Any updates appreciated - Thanks in Advance!


----------



## Danny Castro (Jan 31, 2012)

Open call backs to the 4th series. 
4,5,7,8,10,12,15,22,23,25,29,32,35

13 dogs back will finish tomorrow


i think Tim Springer won the Q. Dog 6

And congrats to Lenny Delcambre for a second with Tiff/Brasseaux dog 5


----------



## Coachtd (Mar 18, 2013)

Open winner Canaille/Jolly
2nd Dakota/ Pat Huckaby. Don't know the rest


----------



## Carole (Apr 28, 2009)

A big congrats to Pam and Dale Wilson and Risen for winning the Derby, and to Mark Smith and Donald for a RJ with Zoe. All of you make me very proud.

Carole


----------



## SteelGirl_1187 (Sep 28, 2005)

WAY TO GO my friend PAM and RISEN on the Derby WIN and welcome to the National Derby List!!!

Slider and I are so proud of you two!!!


----------



## rboudet (Jun 29, 2004)

Derby
1st - 3 Pam Wilson 
2nd - 2 Martha Russell
3rd - 10 jeff talley
4th - 5 Tim Springer
RJ - 4 H Mark Smith O don Fuselier 
Jams
7 Williams
8 Milligan


----------



## Shawn Graddy (Jul 22, 2005)

Congratulations Pat!!!!


----------



## WBF (Feb 11, 2012)

Big congrats to Pam Wilson on the derby win! Great job.


----------



## Judy Chute (May 9, 2005)

Nice to see Martha in the Derby placements! ...


----------



## BentleysMom (Nov 6, 2010)

Big congrats to Tim Springer of Dynamic Retrievers winning the Qual with Butch! Nice job!

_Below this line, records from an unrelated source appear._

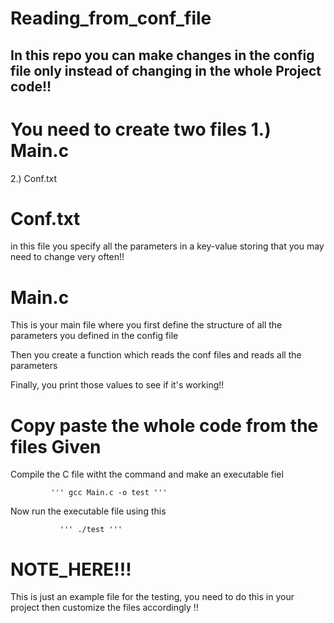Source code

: # Reading_from_conf_file   

## In this repo you can make changes in the config file only instead of changing in the whole Project code!!    

# You need to create two files 1.) Main.c   
  2.) Conf.txt   

# Conf.txt   

in this file you specify all the parameters in a key-value storing that you may need to change very often!!      

# Main.c   

This is your main file where you first define the structure of all the parameters you defined in the config file    

Then you create a function which reads the conf files and reads all the parameters    

Finally, you print those values to see if it's working!!   



# Copy paste the whole code from the files Given    

Compile the C file witht the command and make an executable fiel   



             ''' gcc Main.c -o test '''   

Now run the executable file using this   



               ''' ./test '''   


               



# NOTE_HERE!!!    

 This is just an example file for the testing, you need to do this in your project then customize the files accordingly !!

More congrats on the Qual RJ and Jam and also a Derby 4th place with Bo.. Nice weekend for Team Tim and Lauren and all the owners!


----------



## Franco (Jun 27, 2003)

Congrats to the youngster Lee Jolly on winning a Double Header.


----------



## WBF (Feb 11, 2012)

Congrats to Richard Davis and Chupa on getting 3rd place in the Q.


----------



## Danny Castro (Jan 31, 2012)

Congrats to Lee Jolley for a Double Header win! Congrats to Pat for a second in the Open! Congrats to Bobby for 2nd with Frazier and 3rd with Ali in the AM!


----------



## Aaron Homburg (Sep 23, 2005)

*Congrats to all! Way to go Mr. Jolly!!

Aaron*


----------



## Joel Harris (Mar 25, 2010)

Alright Mr. Lee!!! One more dinner to attend in June. Can't wait to get the band back together. See you soon, be well.


----------



## Garduck (Feb 1, 2013)

Congrats Pam Risen is a spectacular pup


----------